**Dataset excerpts:**

┌──

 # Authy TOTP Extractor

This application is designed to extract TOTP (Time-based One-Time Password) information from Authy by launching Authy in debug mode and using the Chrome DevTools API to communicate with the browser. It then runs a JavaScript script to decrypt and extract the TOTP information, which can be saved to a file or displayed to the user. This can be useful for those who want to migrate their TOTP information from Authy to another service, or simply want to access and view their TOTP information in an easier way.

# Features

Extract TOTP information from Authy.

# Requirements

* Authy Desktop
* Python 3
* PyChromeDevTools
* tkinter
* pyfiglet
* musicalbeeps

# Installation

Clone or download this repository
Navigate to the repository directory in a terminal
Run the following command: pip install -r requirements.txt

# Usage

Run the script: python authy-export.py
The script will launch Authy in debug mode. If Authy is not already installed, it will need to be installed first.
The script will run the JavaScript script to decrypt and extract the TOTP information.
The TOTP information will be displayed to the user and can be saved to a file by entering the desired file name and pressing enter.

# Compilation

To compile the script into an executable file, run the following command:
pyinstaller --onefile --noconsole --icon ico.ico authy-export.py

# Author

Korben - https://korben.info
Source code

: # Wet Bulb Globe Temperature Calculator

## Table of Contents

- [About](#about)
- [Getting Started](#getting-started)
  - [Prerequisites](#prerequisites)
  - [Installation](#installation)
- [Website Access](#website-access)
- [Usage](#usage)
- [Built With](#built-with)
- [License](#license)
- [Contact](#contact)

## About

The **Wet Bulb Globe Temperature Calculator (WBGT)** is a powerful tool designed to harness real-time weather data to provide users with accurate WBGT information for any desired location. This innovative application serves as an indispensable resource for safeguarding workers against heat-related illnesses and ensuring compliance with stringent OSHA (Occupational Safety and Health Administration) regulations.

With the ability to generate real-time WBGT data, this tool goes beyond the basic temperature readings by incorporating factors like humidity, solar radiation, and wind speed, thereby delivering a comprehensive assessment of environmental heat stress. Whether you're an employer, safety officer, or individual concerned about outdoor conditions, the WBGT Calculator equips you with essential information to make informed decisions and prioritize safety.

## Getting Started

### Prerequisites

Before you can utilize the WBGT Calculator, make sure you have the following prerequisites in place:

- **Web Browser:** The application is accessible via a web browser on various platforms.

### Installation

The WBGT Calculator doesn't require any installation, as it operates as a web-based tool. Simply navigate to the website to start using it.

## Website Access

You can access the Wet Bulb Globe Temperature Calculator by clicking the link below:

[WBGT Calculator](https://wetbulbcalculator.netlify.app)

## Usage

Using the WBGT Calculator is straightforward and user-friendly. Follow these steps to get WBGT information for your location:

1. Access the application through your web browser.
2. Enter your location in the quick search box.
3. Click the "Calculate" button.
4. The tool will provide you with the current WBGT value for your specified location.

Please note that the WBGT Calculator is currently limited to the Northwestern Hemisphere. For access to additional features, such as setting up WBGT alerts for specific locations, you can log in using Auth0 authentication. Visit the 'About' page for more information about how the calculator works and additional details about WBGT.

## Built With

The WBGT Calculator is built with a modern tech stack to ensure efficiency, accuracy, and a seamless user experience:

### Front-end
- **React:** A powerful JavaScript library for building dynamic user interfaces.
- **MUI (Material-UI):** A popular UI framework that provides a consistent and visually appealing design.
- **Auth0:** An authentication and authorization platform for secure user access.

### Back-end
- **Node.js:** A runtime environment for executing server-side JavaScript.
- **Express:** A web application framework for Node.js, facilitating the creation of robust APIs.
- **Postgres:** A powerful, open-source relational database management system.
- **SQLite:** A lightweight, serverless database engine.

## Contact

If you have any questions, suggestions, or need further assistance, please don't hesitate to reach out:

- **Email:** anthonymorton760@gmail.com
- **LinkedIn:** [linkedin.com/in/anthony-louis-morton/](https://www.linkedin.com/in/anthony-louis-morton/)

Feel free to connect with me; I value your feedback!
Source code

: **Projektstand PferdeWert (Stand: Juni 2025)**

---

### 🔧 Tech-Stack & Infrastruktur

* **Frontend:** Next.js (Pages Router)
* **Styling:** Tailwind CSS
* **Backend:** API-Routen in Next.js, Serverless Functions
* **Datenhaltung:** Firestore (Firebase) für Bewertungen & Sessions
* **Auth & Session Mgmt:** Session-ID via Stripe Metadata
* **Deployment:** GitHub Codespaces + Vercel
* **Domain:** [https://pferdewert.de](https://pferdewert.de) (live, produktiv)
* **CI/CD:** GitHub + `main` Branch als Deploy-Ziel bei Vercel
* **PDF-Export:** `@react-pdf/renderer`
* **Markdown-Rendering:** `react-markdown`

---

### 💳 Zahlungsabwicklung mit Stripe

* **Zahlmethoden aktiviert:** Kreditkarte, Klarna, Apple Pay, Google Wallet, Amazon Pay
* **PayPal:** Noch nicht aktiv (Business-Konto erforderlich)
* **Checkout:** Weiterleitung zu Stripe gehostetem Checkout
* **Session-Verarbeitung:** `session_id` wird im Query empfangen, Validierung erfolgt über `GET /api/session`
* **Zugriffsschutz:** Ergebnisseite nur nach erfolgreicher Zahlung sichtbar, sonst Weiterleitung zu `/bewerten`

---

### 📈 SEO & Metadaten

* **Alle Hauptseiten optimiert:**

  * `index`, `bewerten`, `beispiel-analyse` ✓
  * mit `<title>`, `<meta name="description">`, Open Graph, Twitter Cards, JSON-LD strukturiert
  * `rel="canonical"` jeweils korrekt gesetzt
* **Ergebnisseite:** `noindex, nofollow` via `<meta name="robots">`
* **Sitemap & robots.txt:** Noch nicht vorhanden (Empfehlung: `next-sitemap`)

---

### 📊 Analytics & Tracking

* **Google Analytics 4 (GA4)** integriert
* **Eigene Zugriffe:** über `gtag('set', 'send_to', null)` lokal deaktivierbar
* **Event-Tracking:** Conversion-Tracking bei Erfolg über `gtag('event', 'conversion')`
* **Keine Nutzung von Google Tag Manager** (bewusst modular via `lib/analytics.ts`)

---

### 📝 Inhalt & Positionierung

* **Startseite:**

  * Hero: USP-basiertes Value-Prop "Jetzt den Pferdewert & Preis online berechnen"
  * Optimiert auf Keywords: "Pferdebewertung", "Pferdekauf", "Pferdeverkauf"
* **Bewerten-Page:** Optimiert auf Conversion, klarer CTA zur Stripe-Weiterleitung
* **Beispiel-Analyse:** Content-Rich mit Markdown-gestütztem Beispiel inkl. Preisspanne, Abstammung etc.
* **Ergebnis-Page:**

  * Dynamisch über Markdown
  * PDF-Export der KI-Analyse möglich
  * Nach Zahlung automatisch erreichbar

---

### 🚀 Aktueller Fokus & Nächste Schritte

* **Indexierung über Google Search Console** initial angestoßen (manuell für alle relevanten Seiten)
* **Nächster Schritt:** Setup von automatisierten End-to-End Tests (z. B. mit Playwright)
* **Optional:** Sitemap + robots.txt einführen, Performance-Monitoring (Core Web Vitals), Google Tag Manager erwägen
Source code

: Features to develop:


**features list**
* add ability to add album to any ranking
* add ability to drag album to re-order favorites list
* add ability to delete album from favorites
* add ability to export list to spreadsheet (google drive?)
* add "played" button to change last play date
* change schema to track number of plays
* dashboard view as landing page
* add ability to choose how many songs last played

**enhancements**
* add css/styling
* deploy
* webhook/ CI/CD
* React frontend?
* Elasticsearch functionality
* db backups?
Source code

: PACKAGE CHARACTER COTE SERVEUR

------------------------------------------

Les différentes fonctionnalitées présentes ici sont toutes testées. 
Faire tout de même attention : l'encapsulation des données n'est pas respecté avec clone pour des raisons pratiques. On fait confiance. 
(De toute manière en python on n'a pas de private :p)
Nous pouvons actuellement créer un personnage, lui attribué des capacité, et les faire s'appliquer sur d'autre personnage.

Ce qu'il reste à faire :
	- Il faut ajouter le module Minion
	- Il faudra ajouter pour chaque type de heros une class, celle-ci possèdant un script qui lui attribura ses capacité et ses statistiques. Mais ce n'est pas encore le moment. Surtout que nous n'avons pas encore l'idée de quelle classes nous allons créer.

└──

**EXERCISE OBJECTIVE:** Above are records; repeat only the lines starting at the line with "Codespaces + Vercel" and ending at the line with "### 📈 SEO & Metadaten", exactly as they appear, both included.

**ANSWER BOX:**
* **Deployment:** GitHub Codespaces + Vercel
* **Domain:** [https://pferdewert.de](https://pferdewert.de) (live, produktiv)
* **CI/CD:** GitHub + `main` Branch als Deploy-Ziel bei Vercel
* **PDF-Export:** `@react-pdf/renderer`
* **Markdown-Rendering:** `react-markdown`

---

### 💳 Zahlungsabwicklung mit Stripe

* **Zahlmethoden aktiviert:** Kreditkarte, Klarna, Apple Pay, Google Wallet, Amazon Pay
* **PayPal:** Noch nicht aktiv (Business-Konto erforderlich)
* **Checkout:** Weiterleitung zu Stripe gehostetem Checkout
* **Session-Verarbeitung:** `session_id` wird im Query empfangen, Validierung erfolgt über `GET /api/session`
* **Zugriffsschutz:** Ergebnisseite nur nach erfolgreicher Zahlung sichtbar, sonst Weiterleitung zu `/bewerten`

---

### 📈 SEO & Metadaten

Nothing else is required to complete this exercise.